Palestine ready to push forward more UN recognition bids
An aide to acting Palestinian Authority Chief Mahmoud Abbas says Palestinians are prepared to seek more UN recognition by working to gain membership of additional international agencies and treaties.
Mohammed Ishtayeh made the announcement on Monday after Abbas signed a request to join 15 UN agencies and international treaties on April 1.
The Palestinians agreed to stop seeking membership of international bodies and pursuing legal action against Israel during the nine months of talks, launched in July 2013 between the Palestinian Authority and Tel Aviv. Israel, in return, agreed to free 104 Palestinian inmates in four groups.
The Israeli-PA talks reached a new deadlock when Tel Aviv refused to free the final batch of the Palestinian prisoners in late March. The Palestinians, in response, decided to go ahead with their applications to adhere to the international treaties and join the agencies.
The Israeli regime has reportedly asked Abbas to withdraw the letters of accession.

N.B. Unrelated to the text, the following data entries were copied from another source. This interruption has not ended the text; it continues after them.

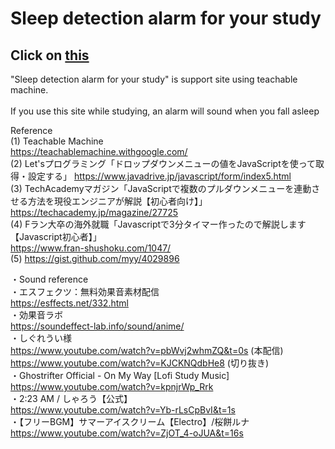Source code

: # Sleep detection alarm for your study
## Click on [this](https://manamukitajima.github.io/Sleep-detection-alarm-for-your-study/)
"Sleep detection alarm for your study" is support site using teachable machine.<br></br>
If you use this site while studying, an alarm will sound when you fall asleep

Reference  
(1) Teachable Machine  
    https://teachablemachine.withgoogle.com/  
(2)	Let'sプログラミング「ドロップダウンメニューの値をJavaScriptを使って取得・設定する」
    https://www.javadrive.jp/javascript/form/index5.html  
(3)	TechAcademyマガジン「JavaScriptで複数のプルダウンメニューを連動させる方法を現役エンジニアが解説【初心者向け】」                               https://techacademy.jp/magazine/27725  
(4)	Fラン大卒の海外就職「Javascriptで3分タイマー作ったので解説します【Javascript初心者】」  
    https://www.fran-shushoku.com/1047/  
(5)	https://gist.github.com/myy/4029896   
  
・Sound reference  
・エスフェクツ：無料効果音素材配信  
https://esffects.net/332.html  
・効果音ラボ  
https://soundeffect-lab.info/sound/anime/  
・しぐれうい様  
https://www.youtube.com/watch?v=pbWvj2whmZQ&t=0s (本配信)  
https://www.youtube.com/watch?v=KJCKNQdbHe8 (切り抜き)  
・Ghostrifter Official - On My Way [Lofi Study Music]  
https://www.youtube.com/watch?v=kpnjrWp_Rrk  
・2:23 AM / しゃろう【公式】　  
https://www.youtube.com/watch?v=Yb-rLsCpBvI&t=1s  
・【フリーBGM】サマーアイスクリーム【Electro】/桜餅ルナ  
https://www.youtube.com/watch?v=ZjOT_4-oJUA&t=16s  
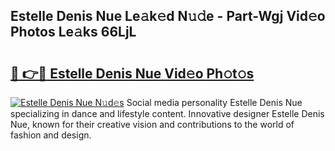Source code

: ## Estelle Denis Nue Le𝚊k𝚎d N𝚞𝚍e - Part-Wgj Vid𝚎o Photos Le𝚊ks 66LjL

# <h2><a href="http://fb1sun7.evod.top/?m=Estelle+Denis+Nue">🔗 👉🔴 Estelle Denis Nue Vid𝚎o Ph𝚘t𝚘s</a></h2>

[![Estelle Denis Nue N𝚞d𝚎s](https://i.imgur.com/8V9OHl7.gif)](http://fb1sun7.evod.top/?m=Estelle+Denis+Nue)
Social media personality Estelle Denis Nue specializing in dance and lifestyle content. Innovative designer Estelle Denis Nue, known for their creative vision and contributions to the world of fashion and design. 
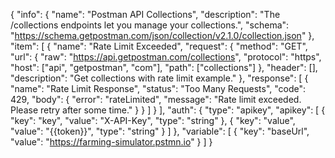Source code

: 
{
  "info": {
    "name": "Postman API Collections",
    "description": "The /collections endpoints let you manage your collections.",
    "schema": "https://schema.getpostman.com/json/collection/v2.1.0/collection.json"
  },
  "item": [
    {
      "name": "Rate Limit Exceeded",
      "request": {
        "method": "GET",
        "url": {
          "raw": "https://api.getpostman.com/collections",
          "protocol": "https",
          "host": ["api", "getpostman", "com"],
          "path": ["collections"]
        },
        "header": [],
        "description": "Get collections with rate limit example."
      },
      "response": [
        {
          "name": "Rate Limit Response",
          "status": "Too Many Requests",
          "code": 429,
          "body": {
            "error": "rateLimited",
            "message": "Rate limit exceeded. Please retry after some time."
          }
        }
      ]
    }
  ],
  "auth": {
    "type": "apikey",
    "apikey": [
      {
        "key": "key",
        "value": "X-API-Key",
        "type": "string"
      },
      {
        "key": "value",
        "value": "{{token}}",
        "type": "string"
      }
    ]
  },
  "variable": [
    {
      "key": "baseUrl",
      "value": "https://farming-simulator.pstmn.io"
    }
  ]
}
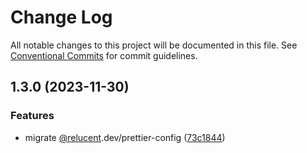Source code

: # Change Log

All notable changes to this project will be documented in this file.
See [Conventional Commits](https://conventionalcommits.org) for commit guidelines.

## 1.3.0 (2023-11-30)


### Features

* migrate [@relucent](https://github.com/relucent).dev/prettier-config ([73c1844](https://github.com/RelucentDev/relucent-pkg/commit/73c1844648e8b71379cf5e9116bab03d1f9a0508))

However, Ishtayeh said the requests are irreversible.
He further noted that the Palestinians “are keeping the door open for any serious talks” until April 29 deadline, but that gaps on almost all issues have only grown and that Israel is not negotiating in good faith.
Ishtayeh said the Palestinians would not agree to an extension of the US-brokered talks unless Israel first agrees to free the final group of prisoners. In recent weeks, negotiations have been concentrated on reaching agreement on extending the talks into 2015.
The 63 agencies, treaties and conventions have been divided into four groups, Ishtayeh said.
“The second tranche of UN organizations is ready for signing.”
The release of Palestinian prisoners is not the only thorny issue that has been hindering the negotiations between the two sides.
Since the resumption of the direct talks last July, Palestinians have also objected to Israel’s illegal settlement expansion in the occupied Palestinian territories.
The Israeli settlements are considered illegal under international law. However, Netanyahu says the settlement construction is part of Tel Aviv’s policy and will not stop.